Figure 1.

Event structure. (a) Crystal structure of M2-NNN MspA. Charged vestibule residues are indicated in blue (negative) or red (positive). (b) A schematic depicting a standard experiment. Roman numerals correspond to positions in the current trace in c. (c) The measured blockage current (I_b) as a fraction of the open pore current (I_o) is shown for a sample event. (i) A single MspA pore (purple) in a lipid bilayer (gray). The template strand (black) contains the sequence to be read. A primer strand (blue) is hybridized to the template’s 3′ end.

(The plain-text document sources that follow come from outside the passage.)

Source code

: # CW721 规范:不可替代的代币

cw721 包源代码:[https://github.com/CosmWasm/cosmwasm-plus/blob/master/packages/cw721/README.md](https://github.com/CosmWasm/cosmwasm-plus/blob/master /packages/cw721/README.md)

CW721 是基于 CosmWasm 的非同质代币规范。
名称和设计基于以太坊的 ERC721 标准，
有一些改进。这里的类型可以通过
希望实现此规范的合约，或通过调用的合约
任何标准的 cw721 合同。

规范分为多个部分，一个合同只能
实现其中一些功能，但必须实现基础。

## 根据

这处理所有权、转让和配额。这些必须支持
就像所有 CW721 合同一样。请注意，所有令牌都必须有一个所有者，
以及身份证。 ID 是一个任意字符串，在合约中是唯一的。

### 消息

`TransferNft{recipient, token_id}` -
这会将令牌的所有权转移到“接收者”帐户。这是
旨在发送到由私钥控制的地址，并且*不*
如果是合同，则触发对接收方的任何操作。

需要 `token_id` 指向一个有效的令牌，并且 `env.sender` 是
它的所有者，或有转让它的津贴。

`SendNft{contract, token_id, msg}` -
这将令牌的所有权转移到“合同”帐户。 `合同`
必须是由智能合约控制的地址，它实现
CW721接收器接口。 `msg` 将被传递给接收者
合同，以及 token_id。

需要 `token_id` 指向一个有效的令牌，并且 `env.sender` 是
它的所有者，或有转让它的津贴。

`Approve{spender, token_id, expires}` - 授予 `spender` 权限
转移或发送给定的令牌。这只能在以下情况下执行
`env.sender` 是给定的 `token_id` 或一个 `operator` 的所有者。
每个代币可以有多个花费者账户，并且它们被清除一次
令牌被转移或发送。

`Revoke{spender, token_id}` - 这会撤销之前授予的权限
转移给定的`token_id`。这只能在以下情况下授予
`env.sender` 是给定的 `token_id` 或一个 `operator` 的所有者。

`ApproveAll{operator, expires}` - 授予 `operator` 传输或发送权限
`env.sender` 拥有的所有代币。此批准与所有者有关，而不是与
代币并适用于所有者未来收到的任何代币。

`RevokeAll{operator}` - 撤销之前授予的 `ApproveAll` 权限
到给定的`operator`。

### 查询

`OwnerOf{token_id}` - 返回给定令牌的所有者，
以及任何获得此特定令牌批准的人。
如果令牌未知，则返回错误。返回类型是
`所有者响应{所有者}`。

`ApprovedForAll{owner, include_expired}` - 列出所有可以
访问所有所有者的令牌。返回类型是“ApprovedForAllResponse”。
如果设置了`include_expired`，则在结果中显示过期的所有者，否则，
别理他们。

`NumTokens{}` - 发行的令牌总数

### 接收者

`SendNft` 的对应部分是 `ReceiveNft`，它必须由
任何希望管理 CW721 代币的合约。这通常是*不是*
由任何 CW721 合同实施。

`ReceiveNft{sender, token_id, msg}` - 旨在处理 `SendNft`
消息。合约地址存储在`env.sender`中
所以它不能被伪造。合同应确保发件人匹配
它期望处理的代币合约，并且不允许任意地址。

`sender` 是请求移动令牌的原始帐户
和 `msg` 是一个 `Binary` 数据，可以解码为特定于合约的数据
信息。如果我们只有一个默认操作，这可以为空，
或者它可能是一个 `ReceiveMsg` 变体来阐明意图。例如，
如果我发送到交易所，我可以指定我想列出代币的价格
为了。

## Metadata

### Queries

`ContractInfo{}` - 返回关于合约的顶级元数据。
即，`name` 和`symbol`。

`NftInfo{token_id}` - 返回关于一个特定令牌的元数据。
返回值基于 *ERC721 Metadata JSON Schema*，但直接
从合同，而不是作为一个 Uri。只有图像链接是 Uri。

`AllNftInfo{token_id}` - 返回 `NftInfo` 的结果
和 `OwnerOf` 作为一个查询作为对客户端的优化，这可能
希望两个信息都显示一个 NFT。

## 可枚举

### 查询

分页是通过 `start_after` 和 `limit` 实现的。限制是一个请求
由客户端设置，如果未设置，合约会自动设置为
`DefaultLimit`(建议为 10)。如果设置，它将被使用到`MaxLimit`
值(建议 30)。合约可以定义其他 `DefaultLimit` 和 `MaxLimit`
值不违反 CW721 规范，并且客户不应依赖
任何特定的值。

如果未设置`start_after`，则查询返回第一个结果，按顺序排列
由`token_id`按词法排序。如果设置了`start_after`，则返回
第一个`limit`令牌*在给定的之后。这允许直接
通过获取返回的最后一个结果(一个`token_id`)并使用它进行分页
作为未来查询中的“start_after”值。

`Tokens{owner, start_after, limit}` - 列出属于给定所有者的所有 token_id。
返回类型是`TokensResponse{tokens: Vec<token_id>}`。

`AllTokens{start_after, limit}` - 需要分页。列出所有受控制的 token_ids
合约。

A blocking oligomer (red) with a 3′ end of several abasic sites is adjacent to the primer. The phi29 DNAP (green) binds to the DNA to form a complex that is driven into MspA. A positive voltage is applied to the trans side. The single stranded 5′ end of the DNA-motor complex threads through MspA and the ionic current drops. (ii) The electric force on the captured strand draws the DNA through the phi29 DNAP, unzipping the blocking oligomer. Arrows show the direction of motion of the DNA template strand. The ionic current exhibits distinct steps while nucleotides pass through the pore. (iii) The blocking oligomer is removed and DNA reverses direction (marked by blue dashed line). (iv) The phi29 DNAP incorporates nucleotides into the primer strand, pulling the template toward the cis side. The current repeats previously observed levels in reverse time-order. Two abasic sites produce a high current peak (~0.6 I_o) indicated by red Xs. This marker is first seen during unzipping and then again during synthesis. When synthesis is complete, the DNA and DNAP escape to the cis volume, marked by the return to I_o.